Assignment:
Please return the whole listing word for word.

===============

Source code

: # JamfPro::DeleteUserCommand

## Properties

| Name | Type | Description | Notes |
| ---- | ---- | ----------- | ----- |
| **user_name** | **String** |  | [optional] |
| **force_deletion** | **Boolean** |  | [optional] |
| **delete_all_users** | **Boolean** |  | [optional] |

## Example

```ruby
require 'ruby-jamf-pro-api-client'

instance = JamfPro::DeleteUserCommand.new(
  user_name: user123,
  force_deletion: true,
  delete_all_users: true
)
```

===============

Task solution:
Source code

: # JamfPro::DeleteUserCommand

## Properties

| Name | Type | Description | Notes |
| ---- | ---- | ----------- | ----- |
| **user_name** | **String** |  | [optional] |
| **force_deletion** | **Boolean** |  | [optional] |
| **delete_all_users** | **Boolean** |  | [optional] |

## Example

```ruby
require 'ruby-jamf-pro-api-client'

instance = JamfPro::DeleteUserCommand.new(
  user_name: user123,
  force_deletion: true,
  delete_all_users: true
)
```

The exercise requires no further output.